Task directions: Scan the records for the word "Azure". Report each line where it occurs.

((

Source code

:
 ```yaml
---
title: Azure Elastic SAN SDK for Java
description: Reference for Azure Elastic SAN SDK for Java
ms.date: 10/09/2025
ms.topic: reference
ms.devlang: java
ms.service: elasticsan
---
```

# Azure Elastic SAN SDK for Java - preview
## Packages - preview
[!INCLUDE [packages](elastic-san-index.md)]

))

Answer to the exercise:
title: Azure Elastic SAN SDK for Java
description: Reference for Azure Elastic SAN SDK for Java
# Azure Elastic SAN SDK for Java - preview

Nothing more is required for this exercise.